I used the original 5.0/GT40 gasket centered on the 5.8 lower to ink an out line & opened it up left & right with about half of the distance on the top (roof) where the injector protrudes. I barely touched the floor of the port to just clean up the radius where it would transition into the head.
Once I use the burr to rough out the intake what works well to smooth it
Rotary rolls. If you have a harbor freight near you there is approx $ 22 package that has an assortment of 80, 120 at least. I just did a V 6 and had some left over, this probably is about what needed for an 8 cylinder head port job. Aluminum intake should not go thru them quite as fast as cast iron ..... if you look a u tube, you can watch guys in action doing this .....
Smoothing/blending is one thing, polishing is another (I understand we aren't on the topic of polishing, just want to clarify the difference preemptively). Don't polish, and if you have good hands with the correct burr shape, you needn't go any further.
Untamed have you had a chance to measure rocker studs or does anyone else know.
I'm just finally getting to the garage, and only because I had to drop a bunch of stuff off
The stud from seat to tip is 1-15/16 long. So it is probably listed as a 2 inch stud. Mine are 7/16 but you can get 3/8 as well. If you don't want to get guide plates you need to get what's called a rail rocker, that's like the early ones with the guides right on either side of the valve stem. Or if you still have factory style rockers and you can get what's called pedestal mount and they have an alignment standoff that will allow you not to need guide plates.
My studs are also1 15/16. Just did intake broke out on one of centers. Should have or back tomorrow. Not sure how rough to leave surfaces. I know you need some turbulence for air fuel. Tear down and reassembly start this weekend. Does anyone know the color code for wiring on a dodge caravan fan. It was the best match for my radiator I could find.
You're thinking carb application... Ford efi you can polish it all you want. The injectors are right before the valve , and atomization is immediate. There's very little chance of fuel dropping out of suspension in such a short trip. The intake I polish super smooth. The head I use my 120 grit cartridge roll to polish the carbide burr marks smooth, and it gives it a nicely honed texture.
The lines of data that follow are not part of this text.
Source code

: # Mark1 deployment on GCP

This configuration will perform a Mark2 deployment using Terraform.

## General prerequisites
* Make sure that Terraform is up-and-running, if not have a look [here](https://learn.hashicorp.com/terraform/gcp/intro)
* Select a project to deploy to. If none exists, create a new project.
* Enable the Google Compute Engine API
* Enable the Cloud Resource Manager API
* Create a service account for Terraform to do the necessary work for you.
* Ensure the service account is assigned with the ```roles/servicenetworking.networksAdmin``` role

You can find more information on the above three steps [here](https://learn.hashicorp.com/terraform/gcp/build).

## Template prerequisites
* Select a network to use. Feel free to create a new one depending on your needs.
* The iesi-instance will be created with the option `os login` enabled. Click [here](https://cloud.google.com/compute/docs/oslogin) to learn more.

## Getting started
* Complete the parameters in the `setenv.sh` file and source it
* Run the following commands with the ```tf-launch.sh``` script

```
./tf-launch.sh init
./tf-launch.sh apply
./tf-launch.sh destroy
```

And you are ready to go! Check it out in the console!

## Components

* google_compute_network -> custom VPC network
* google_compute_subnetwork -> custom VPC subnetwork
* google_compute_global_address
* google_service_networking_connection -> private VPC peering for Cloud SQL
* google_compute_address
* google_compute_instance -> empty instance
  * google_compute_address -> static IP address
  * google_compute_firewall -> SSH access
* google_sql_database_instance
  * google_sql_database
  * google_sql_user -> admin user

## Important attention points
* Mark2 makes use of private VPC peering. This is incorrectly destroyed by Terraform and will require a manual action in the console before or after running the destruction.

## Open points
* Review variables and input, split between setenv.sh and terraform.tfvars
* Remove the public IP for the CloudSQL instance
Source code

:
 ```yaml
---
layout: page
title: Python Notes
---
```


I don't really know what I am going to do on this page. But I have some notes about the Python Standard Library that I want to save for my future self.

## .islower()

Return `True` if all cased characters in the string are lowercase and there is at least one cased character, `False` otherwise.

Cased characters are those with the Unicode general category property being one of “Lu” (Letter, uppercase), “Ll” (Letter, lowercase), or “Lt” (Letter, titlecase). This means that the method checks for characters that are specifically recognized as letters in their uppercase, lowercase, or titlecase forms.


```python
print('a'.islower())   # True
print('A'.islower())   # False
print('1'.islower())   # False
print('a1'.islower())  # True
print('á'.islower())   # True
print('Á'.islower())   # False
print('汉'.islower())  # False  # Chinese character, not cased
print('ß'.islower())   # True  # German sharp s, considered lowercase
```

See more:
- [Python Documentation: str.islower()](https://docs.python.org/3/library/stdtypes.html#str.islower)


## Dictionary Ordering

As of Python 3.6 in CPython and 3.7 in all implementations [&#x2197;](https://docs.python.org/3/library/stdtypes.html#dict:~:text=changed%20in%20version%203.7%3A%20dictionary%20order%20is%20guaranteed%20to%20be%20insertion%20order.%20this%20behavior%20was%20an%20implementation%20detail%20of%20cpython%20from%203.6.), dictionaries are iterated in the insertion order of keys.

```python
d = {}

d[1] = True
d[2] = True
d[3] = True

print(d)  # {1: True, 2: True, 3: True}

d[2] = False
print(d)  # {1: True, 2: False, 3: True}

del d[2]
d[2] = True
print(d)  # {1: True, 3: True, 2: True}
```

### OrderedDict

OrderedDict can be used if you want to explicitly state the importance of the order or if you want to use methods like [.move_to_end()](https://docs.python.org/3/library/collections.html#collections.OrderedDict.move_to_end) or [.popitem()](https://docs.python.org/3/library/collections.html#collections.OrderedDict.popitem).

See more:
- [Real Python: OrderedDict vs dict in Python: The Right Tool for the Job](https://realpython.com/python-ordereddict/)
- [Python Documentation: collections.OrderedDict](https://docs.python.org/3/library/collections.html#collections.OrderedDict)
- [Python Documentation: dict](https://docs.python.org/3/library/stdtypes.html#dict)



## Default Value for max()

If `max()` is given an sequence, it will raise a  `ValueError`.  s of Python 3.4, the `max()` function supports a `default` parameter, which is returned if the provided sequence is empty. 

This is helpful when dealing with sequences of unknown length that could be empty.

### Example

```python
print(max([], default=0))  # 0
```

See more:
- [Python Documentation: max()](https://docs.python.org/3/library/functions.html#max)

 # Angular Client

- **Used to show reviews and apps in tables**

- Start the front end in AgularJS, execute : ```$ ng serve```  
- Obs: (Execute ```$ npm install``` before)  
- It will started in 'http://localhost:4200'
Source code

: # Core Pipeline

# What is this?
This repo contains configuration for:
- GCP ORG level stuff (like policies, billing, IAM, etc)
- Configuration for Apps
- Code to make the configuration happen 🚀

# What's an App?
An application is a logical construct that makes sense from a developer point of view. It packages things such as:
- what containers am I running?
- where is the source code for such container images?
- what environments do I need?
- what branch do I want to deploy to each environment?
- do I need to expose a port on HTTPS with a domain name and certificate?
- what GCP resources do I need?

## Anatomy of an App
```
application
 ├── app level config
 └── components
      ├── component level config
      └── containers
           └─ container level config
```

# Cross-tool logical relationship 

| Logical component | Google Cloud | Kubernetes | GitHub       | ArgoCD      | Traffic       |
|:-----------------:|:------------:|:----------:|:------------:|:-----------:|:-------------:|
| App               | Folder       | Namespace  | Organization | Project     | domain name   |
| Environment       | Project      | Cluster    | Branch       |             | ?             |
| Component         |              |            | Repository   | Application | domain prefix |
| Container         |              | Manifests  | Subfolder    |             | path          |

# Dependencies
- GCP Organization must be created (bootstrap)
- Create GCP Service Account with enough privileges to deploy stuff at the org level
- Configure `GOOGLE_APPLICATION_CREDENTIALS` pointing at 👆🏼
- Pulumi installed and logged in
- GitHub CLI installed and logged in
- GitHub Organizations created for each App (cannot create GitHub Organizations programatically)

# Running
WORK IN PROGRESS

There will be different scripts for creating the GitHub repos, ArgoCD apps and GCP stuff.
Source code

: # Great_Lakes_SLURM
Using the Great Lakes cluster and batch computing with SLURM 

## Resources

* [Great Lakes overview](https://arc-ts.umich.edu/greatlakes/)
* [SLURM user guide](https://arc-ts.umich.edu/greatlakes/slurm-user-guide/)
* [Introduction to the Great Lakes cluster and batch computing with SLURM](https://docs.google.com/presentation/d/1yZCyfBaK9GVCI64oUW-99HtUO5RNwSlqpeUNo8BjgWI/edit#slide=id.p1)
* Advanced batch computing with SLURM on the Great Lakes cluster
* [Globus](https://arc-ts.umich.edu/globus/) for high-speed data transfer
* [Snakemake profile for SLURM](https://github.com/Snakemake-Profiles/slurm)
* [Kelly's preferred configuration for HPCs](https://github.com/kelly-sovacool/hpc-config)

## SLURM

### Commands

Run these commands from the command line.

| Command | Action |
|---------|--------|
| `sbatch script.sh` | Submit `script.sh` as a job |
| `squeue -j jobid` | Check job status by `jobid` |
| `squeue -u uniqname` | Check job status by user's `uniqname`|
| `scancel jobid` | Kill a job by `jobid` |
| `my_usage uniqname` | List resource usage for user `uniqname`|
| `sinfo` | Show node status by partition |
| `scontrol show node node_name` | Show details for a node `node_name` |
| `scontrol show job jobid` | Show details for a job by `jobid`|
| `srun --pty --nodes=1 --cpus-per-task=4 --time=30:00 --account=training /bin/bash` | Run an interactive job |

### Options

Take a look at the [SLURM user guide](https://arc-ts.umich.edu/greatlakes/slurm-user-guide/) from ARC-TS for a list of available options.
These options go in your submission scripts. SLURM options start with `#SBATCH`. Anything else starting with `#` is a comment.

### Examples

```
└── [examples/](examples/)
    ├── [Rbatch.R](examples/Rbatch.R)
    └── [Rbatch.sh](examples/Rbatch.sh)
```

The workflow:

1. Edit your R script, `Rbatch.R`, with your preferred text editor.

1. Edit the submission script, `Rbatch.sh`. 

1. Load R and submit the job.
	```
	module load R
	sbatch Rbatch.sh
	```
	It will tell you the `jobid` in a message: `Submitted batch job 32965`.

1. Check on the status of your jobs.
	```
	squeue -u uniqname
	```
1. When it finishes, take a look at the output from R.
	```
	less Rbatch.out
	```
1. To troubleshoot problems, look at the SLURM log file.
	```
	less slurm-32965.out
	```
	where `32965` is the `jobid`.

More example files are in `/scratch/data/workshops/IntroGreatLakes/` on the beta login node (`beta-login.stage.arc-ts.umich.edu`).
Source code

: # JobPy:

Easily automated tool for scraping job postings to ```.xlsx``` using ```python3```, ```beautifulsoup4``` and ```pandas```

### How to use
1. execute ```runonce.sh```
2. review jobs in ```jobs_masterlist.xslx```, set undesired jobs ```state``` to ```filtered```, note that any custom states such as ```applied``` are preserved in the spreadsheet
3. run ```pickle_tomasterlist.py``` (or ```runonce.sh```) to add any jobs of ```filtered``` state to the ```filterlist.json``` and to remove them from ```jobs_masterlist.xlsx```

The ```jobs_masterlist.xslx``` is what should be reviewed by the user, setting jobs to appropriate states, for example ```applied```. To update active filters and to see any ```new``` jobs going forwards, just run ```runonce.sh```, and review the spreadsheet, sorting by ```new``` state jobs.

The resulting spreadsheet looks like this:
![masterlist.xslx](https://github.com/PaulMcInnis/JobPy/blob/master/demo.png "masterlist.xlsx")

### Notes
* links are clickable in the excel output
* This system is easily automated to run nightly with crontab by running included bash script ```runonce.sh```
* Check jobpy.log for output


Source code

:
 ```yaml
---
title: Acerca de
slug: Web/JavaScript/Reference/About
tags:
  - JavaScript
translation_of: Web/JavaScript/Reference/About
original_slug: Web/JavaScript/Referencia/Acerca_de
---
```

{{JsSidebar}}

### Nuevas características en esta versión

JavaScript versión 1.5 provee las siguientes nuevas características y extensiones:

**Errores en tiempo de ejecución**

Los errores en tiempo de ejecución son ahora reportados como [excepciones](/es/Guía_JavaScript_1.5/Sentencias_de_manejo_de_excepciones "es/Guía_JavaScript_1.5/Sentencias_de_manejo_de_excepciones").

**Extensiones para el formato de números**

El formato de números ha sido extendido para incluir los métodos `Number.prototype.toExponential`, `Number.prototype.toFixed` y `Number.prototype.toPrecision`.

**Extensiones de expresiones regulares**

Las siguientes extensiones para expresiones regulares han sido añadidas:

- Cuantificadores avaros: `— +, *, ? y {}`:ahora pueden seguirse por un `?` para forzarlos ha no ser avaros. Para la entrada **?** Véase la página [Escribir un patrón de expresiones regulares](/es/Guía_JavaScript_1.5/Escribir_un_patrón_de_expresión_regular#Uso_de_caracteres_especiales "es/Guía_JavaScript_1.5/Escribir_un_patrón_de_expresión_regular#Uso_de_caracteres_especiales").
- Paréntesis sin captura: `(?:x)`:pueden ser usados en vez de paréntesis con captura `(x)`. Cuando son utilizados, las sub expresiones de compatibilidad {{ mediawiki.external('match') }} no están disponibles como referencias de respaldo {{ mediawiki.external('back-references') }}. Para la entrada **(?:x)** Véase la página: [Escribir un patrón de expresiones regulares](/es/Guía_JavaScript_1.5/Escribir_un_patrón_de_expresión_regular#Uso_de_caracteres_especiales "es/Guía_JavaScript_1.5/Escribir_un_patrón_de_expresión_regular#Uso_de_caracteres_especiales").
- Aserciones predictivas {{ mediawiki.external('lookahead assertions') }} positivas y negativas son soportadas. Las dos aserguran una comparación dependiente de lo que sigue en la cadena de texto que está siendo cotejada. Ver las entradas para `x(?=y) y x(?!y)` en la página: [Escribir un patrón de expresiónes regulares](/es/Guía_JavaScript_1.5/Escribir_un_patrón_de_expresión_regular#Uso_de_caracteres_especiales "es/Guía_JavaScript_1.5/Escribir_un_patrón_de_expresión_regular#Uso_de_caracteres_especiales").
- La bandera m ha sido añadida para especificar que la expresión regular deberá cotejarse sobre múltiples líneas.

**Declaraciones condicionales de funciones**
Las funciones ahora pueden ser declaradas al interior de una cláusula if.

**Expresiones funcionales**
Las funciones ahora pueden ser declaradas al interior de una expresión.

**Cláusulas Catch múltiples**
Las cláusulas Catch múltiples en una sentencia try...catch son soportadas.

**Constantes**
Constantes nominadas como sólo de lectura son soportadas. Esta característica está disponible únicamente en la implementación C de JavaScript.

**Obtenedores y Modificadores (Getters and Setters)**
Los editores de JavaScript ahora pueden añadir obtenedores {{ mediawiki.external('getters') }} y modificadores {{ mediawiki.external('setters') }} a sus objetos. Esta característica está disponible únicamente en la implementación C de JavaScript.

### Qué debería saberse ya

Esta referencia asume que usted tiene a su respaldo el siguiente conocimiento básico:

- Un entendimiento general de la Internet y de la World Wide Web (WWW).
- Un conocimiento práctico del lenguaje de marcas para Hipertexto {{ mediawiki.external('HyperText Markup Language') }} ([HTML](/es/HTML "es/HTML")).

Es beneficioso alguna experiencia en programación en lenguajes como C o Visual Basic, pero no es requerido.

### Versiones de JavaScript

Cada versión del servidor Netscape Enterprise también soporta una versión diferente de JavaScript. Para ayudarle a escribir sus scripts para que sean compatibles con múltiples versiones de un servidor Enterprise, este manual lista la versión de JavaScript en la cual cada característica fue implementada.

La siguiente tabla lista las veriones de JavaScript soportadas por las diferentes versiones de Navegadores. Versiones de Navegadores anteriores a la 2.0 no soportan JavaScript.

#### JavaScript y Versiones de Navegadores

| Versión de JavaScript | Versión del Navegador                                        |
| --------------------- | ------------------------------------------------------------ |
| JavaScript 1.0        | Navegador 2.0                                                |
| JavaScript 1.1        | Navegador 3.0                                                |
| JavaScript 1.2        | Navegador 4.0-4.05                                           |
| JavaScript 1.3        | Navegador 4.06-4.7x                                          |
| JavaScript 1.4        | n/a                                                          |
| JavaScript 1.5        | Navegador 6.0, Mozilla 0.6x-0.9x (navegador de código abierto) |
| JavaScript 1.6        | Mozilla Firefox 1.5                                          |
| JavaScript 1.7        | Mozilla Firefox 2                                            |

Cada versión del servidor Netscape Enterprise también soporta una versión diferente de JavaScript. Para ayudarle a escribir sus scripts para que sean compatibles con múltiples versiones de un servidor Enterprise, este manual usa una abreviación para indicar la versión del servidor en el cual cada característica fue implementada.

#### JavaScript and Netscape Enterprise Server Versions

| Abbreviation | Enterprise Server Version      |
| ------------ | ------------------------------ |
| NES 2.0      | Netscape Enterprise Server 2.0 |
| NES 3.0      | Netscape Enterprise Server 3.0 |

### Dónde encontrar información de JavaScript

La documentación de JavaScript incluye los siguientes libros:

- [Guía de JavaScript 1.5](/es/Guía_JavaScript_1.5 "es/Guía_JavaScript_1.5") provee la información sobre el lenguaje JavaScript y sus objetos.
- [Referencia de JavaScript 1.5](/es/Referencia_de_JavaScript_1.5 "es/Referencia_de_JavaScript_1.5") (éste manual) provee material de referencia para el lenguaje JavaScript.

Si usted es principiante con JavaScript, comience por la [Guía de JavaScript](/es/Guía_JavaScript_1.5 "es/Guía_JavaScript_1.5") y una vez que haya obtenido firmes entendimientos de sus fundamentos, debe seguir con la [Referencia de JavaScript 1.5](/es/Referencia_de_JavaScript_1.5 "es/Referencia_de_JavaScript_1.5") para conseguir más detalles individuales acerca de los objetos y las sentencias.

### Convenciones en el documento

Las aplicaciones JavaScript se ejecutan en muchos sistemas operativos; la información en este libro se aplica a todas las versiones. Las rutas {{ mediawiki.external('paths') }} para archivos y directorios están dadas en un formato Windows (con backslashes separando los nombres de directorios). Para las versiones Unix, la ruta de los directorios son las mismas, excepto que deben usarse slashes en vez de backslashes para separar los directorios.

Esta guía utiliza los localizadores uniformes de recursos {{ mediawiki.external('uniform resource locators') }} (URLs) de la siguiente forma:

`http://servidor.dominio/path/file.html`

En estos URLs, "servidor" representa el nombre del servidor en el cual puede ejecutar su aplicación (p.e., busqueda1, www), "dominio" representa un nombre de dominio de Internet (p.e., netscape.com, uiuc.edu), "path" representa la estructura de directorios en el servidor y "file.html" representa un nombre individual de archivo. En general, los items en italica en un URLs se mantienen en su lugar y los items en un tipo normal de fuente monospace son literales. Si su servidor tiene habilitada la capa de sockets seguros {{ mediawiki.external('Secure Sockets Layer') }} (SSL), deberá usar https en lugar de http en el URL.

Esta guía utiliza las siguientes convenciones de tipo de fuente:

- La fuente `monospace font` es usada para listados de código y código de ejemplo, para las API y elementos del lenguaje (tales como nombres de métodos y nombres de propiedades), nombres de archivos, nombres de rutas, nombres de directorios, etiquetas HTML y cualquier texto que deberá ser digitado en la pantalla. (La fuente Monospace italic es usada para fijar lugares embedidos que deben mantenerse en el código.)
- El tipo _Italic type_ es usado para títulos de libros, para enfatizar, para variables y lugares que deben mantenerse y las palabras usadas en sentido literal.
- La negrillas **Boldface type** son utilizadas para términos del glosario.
Not glass smooth, but very nice.
I've polished many a head... it was until I pulled a set of 210 afr heads to polish the cnc ridges that I gave up polishing intake side altogether. With hopes of picking up some hp, I gained an insignificant amount on the dyno (something like 5 hp) and felt no difference in power. It's not that I was trying to keep the fuel suspended as much as I was trying to smooth flow, I just think it's a total waste of time. There are situations where it is merited (8000 rpm, boost, etc), no doubt, but for most street applications a clean smooth surface is more than adequate.
By all means, if polishing is your policy then go for it...just sharing my experience.